Der Endenergieverbrauch pro Bruttogeschoßfläche für Beheizung, Warmwasser und Raumlufttechnik im Jahr 2007 betrug 56 kWh/(m².a), wobei 21 kWh/(m².a) Fernwärme für Beheizung, 35 kWh/(m².a) Fernwärme für Warmwasserbereitung und 5,5 kWh/(m².a) Strom für die Belüftung der Appartements eingesetzt wurden. Bei einer von Februar bis März in 21 ausgewählten Räumen gemessenen Raumlufttemperatur von 23,2 °C im Median (Standardabweichung 1,7 K) liegen die Transmissionsverluste um 22 % höher als bei Auslegungsbedingungen. Der raumtemperaturbereinigte Endenergieverbrauch für die Beheizung liegt bei 15 kWh/(m².a) und damit nahe dem Zielwert.

Auffällig ist, dass mit zunehmender Optimierung der Gebäudehülle die Trinkwassererwärmung den dominierenden Wärmeverbrauch darstellt. Hier können mit einfachen Mitteln (Drosselventile in Armaturen) erhebliche Einsparungen erzielt werden. Zudem lässt sich durch die Einbindung erneuerbarer Quellen (Solarthermie) eine deutliche Reduktion des Primärenergieverbrauchs realisieren.

Schlussfolgerungen

Die Anwendung des Passivhauskonzepts auf Studentenwohnheime stellt spezielle Herausforderungen. Bewährt hat sich die maschinelle Be- und Entlüftung der Apartments. So können gute Raumluftqualitäten bei gleichzeitiger Reduktion des Heizwärmeverbrauchs sichergestellt werden. Allerdings wird die fehlende Regelbarkeit von Nutzern bemängelt.

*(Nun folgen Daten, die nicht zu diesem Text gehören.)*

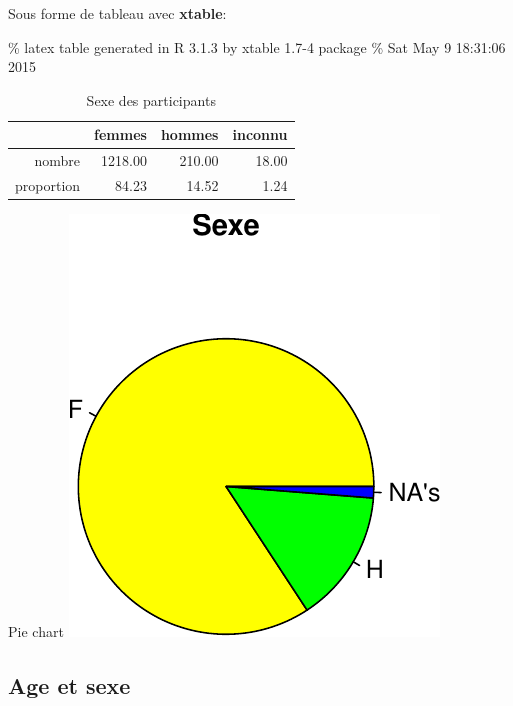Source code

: \documentclass[]{article}
\begin{document}
Sous forme de tableau avec \textbf{xtable}:

\% latex table generated in R 3.1.3 by xtable 1.7-4 package \% Sat May 9
18:31:06 2015

\begin{table}[ht]
\centering
\begin{tabular}{rrrr}
  \hline
 & femmes & hommes & inconnu \\ 
  \hline
nombre & 1218.00 & 210.00 & 18.00 \\ 
  proportion & 84.23 & 14.52 & 1.24 \\ 
   \hline
\end{tabular}
\caption{Sexe des participants} 
\label{sexe}
\end{table}

Pie chart
\includegraphics{qs_etudiants_files/figure-latex/pie_sexe-1.pdf}

\subsection{Age et sexe}\label{age-et-sexe}
\end{document}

Nach Inbetriebnahme der Gebäude erfolgt häufig keine Überprüfung der Planungs- und Zielwerte. So werden in der Betriebsführung falsche Einstellungen oder Defekte oft lange Zeit nicht bemerkt. Bei allen Projekten wurden durch das Monitoring Einsparpotentiale aufgezeigt. Dem Betreiber fehlen dazu in der Regel geeignete Analyseinstrumente und/oder personelle Kapazitäten.

Für einen energieeffizienten Betrieb ist eine ganzheitliche Betrachtung der Energieflüsse wichtig. Bei den Passivhaus- Wohnheimen wird der Wärmebezug vom Warmwasserverbrauch dominiert. Durch wassersparende Armaturen und Nutzung regenerativer Energiequellen lassen sich hier in Hinblick auf Primärenergie und Treibhausgasemissionen weitere Reduktionspotentiale erschließen.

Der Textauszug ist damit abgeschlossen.